- [Task item]
State the number of lines below in which the word "forelem" appears. Nothing else belongs in the answer.

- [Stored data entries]

********************

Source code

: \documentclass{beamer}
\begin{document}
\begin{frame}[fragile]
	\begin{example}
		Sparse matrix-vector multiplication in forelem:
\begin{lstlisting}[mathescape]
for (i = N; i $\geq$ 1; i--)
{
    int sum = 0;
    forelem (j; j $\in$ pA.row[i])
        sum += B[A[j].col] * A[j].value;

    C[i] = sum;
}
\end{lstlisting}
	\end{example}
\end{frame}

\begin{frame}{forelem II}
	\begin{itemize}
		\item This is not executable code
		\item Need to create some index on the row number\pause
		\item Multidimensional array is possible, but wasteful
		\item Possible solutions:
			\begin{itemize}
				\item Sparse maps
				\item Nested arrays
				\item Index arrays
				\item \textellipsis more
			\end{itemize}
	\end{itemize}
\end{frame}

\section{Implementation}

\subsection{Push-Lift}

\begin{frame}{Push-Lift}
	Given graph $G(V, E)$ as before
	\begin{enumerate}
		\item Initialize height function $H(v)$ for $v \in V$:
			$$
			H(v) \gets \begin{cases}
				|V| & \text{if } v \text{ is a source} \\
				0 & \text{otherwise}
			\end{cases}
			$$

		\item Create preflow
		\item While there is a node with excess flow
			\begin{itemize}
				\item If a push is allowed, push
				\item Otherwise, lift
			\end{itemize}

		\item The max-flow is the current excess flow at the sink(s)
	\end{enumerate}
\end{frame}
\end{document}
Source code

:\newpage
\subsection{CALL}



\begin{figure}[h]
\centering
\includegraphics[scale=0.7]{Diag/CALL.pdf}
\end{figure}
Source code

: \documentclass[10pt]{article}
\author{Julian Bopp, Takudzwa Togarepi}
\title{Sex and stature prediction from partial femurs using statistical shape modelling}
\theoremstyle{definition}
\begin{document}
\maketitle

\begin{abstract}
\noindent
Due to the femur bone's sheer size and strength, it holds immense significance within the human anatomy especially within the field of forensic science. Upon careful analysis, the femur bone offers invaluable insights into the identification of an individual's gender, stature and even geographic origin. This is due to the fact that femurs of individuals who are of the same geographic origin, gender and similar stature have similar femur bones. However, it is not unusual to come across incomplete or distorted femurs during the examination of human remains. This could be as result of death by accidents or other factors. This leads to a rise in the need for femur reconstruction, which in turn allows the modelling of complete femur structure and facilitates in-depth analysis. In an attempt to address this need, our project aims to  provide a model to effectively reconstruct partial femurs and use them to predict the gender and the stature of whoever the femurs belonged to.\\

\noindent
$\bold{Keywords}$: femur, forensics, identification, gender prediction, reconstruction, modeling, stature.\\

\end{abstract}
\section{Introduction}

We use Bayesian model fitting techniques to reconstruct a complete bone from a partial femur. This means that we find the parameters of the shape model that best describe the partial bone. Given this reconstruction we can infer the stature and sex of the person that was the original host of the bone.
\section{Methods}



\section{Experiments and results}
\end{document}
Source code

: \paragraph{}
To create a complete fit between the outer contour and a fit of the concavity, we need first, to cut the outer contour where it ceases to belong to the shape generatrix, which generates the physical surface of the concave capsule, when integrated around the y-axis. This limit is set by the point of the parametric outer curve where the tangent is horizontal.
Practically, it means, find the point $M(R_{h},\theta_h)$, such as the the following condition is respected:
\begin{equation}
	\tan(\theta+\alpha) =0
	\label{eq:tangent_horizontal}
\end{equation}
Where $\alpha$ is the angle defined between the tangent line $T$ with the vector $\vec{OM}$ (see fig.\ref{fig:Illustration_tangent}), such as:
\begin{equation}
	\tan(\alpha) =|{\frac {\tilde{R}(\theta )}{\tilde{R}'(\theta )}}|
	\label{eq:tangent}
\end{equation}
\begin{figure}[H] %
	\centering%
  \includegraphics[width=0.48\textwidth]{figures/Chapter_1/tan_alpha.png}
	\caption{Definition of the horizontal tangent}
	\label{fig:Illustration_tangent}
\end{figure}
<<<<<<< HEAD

********************

- [Task solution]
3